Every season develops its own visual language. This summer, we predict that designers will feel less interested in perfection and more interested in personality. Across branding, editorial design, social media, and fashion imagery, we’ll embrace texture, imperfection, nostalgia, and references pulled from both the distant past and the early internet.
Many of these trends reflect a broader shift away from overly polished visuals and toward work that feels human, layered, and slightly unpredictable.
Here are ten design trends that we think will shape Summer 2026.
10. Future Medieval
This style combines Gothic-inspired typefaces with historical illustrations set in modern, sometimes International Style, layouts.
Think illuminated manuscript lettering paired with sharp grids, metallic gradients, or minimalist spacing. Medieval symbols, coats of arms, and woodcut imagery are often re-contextualized in sleek contemporary compositions.



9. Pixel Lace
This style mimics traditional lace, embroidery, or crochet patterns using pixel art techniques. It combines delicate textile motifs with nostalgic 8-bit and 16-bit visuals, often using grids to simulate woven patterns. Common applications include fashion branding, packaging, and digital posters.
It feels soft, decorative, and internet-native all at once.



8. Techno Geometry
Techno Geometry uses rigid shapes, modular systems, and sharp repetition to create futuristic compositions. Circles, grids, angular cuts, and clean vector forms are arranged with mathematical precision. Often paired with metallic tones, monochrome palettes, or bright accent colors, the style feels engineered and efficient.
It continues to thrive in tech branding, UI systems, and concept-forward campaigns.



7. Mix & Match / Collage
Mix & Match design embraces contrasting fonts, clashing colors, varied image treatments, and layered references from multiple eras. A single layout might combine serif and pixel fonts, luxury cues and DIY collage, analog textures and sleek interfaces. Overall, this style is very open to interpretation.



6. Bold Minimalism
Minimalism remains relevant, but it has become louder. Bold Minimalism keeps the clarity of restrained design while introducing big (almost oversized) typography, dramatic scale shifts, color blocking, and strong negative space.



5. Naïve
This style emerged as a rebellion against the clean, overly perfect visuals associated with artificial intelligence image generation. Naïve design (or naïve art) is characterized by intentional imperfection, featuring childlike illustrations, hand-drawn lines, uneven shapes, mismatched spacing, and overall playfulness.
As an anti-perfection movement, it favors raw, tactile, and recognizably human aesthetics.



4. Candid Camera Roll
This style embraces blurry photos, flash photography, awkward crops, partial subjects, screenshots, timestamps, and unfiltered moments. It borrows from the feeling of scrolling through someone’s personal camera roll. Think 90s Grunge-era photography.
Brands and designers are using this approach to appear more immediate, personal, and believable.



3. Intentional Errors
Misalignment, stretched type, broken grids, duplicate elements, and compression artifacts are no longer mistakes, but stylistic choices. Intentional Errors challenge the expectation that design must always be clean and optimized. Instead, they introduce tension, surprise, and texture.
Used thoughtfully, these “flaws” make work feel more alive.



2. Digital Pointillism
This style uses procedural generation to create patterns of pixelated forms and colors.
The name is derived from the Post-Impressionist technique developed in the 1880s, where painters used small dots of pure color to form an image. Rather than mixing pigments on a palette, artists relied on optical mixing, allowing the viewer’s eye to blend the colors from a distance.

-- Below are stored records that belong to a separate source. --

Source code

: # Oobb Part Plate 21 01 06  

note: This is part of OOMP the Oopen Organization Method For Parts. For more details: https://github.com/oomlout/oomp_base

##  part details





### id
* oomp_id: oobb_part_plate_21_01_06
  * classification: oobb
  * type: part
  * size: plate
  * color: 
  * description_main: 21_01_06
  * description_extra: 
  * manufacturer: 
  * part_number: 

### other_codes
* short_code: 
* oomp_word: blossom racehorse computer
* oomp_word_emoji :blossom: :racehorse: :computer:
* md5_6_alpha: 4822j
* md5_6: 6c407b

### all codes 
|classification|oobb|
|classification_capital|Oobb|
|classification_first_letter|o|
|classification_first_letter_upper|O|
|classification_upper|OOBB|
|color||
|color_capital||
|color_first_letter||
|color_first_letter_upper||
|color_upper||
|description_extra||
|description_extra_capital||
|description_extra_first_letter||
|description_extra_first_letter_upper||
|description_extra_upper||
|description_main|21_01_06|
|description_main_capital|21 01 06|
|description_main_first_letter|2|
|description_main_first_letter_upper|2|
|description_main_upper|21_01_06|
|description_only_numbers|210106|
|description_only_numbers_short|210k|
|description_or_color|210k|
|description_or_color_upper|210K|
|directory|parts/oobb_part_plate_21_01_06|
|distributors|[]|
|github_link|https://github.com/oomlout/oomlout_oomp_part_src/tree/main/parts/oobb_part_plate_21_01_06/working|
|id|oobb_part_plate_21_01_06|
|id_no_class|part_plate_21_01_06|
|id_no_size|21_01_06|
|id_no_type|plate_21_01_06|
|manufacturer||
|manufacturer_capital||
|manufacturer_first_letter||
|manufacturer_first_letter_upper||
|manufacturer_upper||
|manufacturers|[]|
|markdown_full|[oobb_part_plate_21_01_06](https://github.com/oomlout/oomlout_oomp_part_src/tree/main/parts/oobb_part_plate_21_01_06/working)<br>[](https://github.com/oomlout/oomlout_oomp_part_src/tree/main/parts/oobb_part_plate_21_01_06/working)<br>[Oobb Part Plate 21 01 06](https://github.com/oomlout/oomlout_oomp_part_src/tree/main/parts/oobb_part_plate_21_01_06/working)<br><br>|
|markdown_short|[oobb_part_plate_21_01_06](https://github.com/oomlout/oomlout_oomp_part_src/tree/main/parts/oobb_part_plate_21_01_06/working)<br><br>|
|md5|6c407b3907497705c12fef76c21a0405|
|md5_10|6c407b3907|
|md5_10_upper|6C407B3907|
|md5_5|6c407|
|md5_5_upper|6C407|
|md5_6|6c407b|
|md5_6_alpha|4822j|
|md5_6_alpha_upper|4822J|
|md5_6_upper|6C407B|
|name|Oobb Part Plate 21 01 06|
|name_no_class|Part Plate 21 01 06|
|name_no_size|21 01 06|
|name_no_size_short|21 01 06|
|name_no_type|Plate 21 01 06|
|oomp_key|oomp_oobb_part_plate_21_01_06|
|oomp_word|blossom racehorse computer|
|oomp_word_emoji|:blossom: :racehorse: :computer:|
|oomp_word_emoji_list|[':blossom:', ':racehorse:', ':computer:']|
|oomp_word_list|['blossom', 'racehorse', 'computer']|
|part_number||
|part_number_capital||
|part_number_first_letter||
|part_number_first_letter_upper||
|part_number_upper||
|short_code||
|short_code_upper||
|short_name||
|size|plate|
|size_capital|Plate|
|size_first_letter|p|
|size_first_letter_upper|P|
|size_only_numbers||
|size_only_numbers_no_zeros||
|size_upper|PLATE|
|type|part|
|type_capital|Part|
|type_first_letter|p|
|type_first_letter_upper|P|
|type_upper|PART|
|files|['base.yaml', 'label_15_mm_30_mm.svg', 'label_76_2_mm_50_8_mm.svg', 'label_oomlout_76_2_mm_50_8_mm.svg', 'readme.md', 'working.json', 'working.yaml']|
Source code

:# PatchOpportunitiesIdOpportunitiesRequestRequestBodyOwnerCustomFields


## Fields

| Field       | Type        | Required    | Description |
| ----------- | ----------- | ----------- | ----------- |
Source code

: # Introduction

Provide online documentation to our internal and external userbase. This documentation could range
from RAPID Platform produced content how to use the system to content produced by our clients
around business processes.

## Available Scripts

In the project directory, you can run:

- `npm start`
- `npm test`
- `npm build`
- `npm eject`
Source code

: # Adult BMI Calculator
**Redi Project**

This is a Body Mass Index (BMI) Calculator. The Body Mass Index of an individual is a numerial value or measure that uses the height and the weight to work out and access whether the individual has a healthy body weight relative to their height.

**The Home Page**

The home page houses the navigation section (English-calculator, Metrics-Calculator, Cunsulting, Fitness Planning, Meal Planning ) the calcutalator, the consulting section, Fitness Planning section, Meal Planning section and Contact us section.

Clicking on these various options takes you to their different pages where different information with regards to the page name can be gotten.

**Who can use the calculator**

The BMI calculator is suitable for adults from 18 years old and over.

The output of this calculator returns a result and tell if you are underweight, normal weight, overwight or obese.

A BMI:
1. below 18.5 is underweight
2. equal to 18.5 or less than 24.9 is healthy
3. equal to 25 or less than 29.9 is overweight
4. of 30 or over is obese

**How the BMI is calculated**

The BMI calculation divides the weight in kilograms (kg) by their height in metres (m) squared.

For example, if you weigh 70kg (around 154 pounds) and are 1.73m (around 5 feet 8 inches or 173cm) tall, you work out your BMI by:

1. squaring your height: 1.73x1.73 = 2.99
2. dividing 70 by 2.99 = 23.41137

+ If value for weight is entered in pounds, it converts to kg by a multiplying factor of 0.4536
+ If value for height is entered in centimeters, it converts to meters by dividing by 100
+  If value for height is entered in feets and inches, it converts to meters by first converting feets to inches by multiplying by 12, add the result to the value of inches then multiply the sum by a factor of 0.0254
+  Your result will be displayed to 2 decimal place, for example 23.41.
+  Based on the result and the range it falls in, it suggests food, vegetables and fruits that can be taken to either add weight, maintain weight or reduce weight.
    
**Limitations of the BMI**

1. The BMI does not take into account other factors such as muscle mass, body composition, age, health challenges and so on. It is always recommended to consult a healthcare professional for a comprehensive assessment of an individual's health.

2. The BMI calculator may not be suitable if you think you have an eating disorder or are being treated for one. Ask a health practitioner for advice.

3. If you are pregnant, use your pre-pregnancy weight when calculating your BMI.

1. PNG Collectables / Trinket Revival
This trend turns small digital objects into visual decoration.
Think keychains, charms, stickers, shells, toys, and desktop clutter used as layered design elements. Often scattered across layouts like digital keepsakes or neatly organized desk drawers, these objects create a sense of personality and online intimacy.
The style reflects a desire to collect, customize, and curate identity through images. This style is extremely accessible (no AI needed) and let’s anyone design interesting products.





The Future of Design
Generally, design styles are moving back toward traditional, hands-on sensibilities. With the rise of artificial intelligence, many designers are rejecting overly clean and generic visuals in favor of work marked by clear human touch.
Besides Techno Geometry and Bold Minimalism, most of the styles on this list aim to capture the weirdness of being human. Some are cleaner than others, but all bring personality, historical references, or tactile presence to the forefront.
While you don’t have to love every trend, each one offers something useful: a new texture, a new reference point, or a reminder that design is always evolving.
We hope at least one sparks inspiration this summer—whether for a simple poster or a full brand identity.